Your task
For this exercise, write out the full listing that follows exactly and skip its pictures.
(Supplied material Opens)
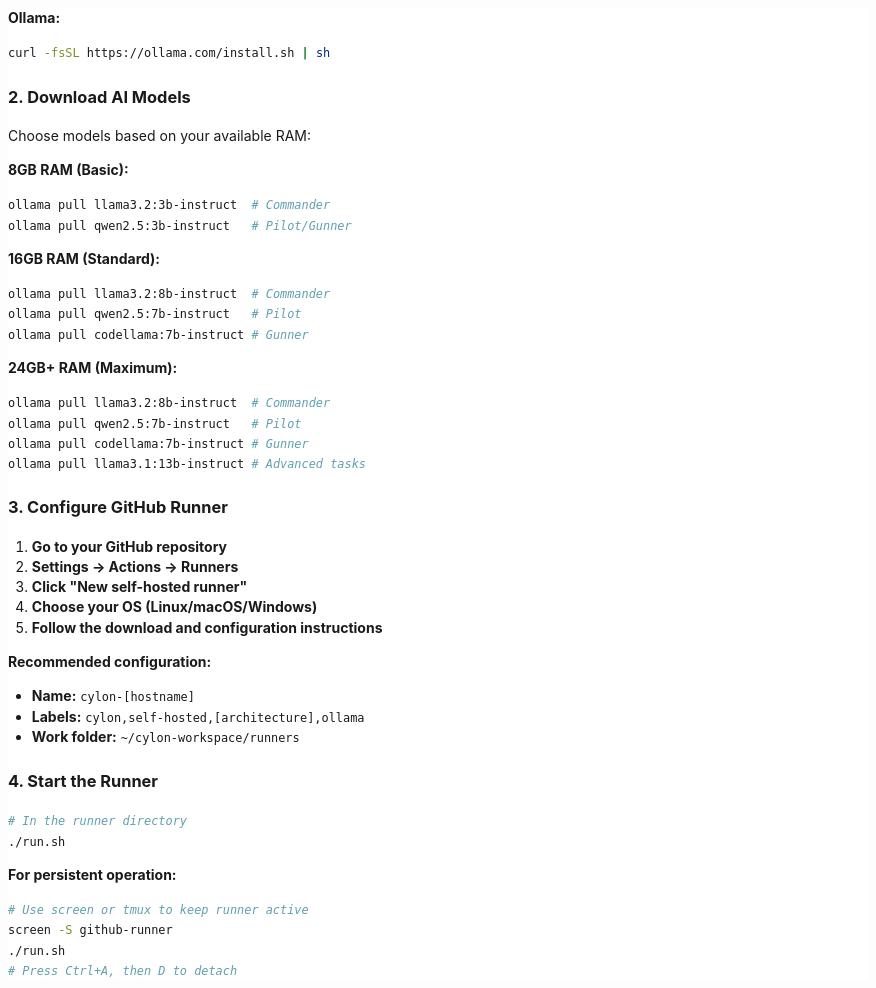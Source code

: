 **Ollama:**
```bash
curl -fsSL https://ollama.com/install.sh | sh
```

### 2. Download AI Models

Choose models based on your available RAM:

**8GB RAM (Basic):**
```bash
ollama pull llama3.2:3b-instruct  # Commander
ollama pull qwen2.5:3b-instruct   # Pilot/Gunner
```

**16GB RAM (Standard):**
```bash
ollama pull llama3.2:8b-instruct  # Commander
ollama pull qwen2.5:7b-instruct   # Pilot
ollama pull codellama:7b-instruct # Gunner
```

**24GB+ RAM (Maximum):**
```bash
ollama pull llama3.2:8b-instruct  # Commander
ollama pull qwen2.5:7b-instruct   # Pilot
ollama pull codellama:7b-instruct # Gunner
ollama pull llama3.1:13b-instruct # Advanced tasks
```

### 3. Configure GitHub Runner

1. **Go to your GitHub repository**
2. **Settings → Actions → Runners**
3. **Click "New self-hosted runner"**
4. **Choose your OS (Linux/macOS/Windows)**
5. **Follow the download and configuration instructions**

**Recommended configuration:**
- **Name:** `cylon-[hostname]`
- **Labels:** `cylon,self-hosted,[architecture],ollama`
- **Work folder:** `~/cylon-workspace/runners`

### 4. Start the Runner

```bash
# In the runner directory
./run.sh
```

**For persistent operation:**
```bash
# Use screen or tmux to keep runner active
screen -S github-runner
./run.sh
# Press Ctrl+A, then D to detach
```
(Supplied material Closes)
Task result
Source code

: **Ollama:**
```bash
curl -fsSL https://ollama.com/install.sh | sh
```

### 2. Download AI Models

Choose models based on your available RAM:

**8GB RAM (Basic):**
```bash
ollama pull llama3.2:3b-instruct  # Commander
ollama pull qwen2.5:3b-instruct   # Pilot/Gunner
```

**16GB RAM (Standard):**
```bash
ollama pull llama3.2:8b-instruct  # Commander
ollama pull qwen2.5:7b-instruct   # Pilot
ollama pull codellama:7b-instruct # Gunner
```

**24GB+ RAM (Maximum):**
```bash
ollama pull llama3.2:8b-instruct  # Commander
ollama pull qwen2.5:7b-instruct   # Pilot
ollama pull codellama:7b-instruct # Gunner
ollama pull llama3.1:13b-instruct # Advanced tasks
```

### 3. Configure GitHub Runner

1. **Go to your GitHub repository**
2. **Settings → Actions → Runners**
3. **Click "New self-hosted runner"**
4. **Choose your OS (Linux/macOS/Windows)**
5. **Follow the download and configuration instructions**

**Recommended configuration:**
- **Name:** `cylon-[hostname]`
- **Labels:** `cylon,self-hosted,[architecture],ollama`
- **Work folder:** `~/cylon-workspace/runners`

### 4. Start the Runner

```bash
# In the runner directory
./run.sh
```

**For persistent operation:**
```bash
# Use screen or tmux to keep runner active
screen -S github-runner
./run.sh
# Press Ctrl+A, then D to detach
```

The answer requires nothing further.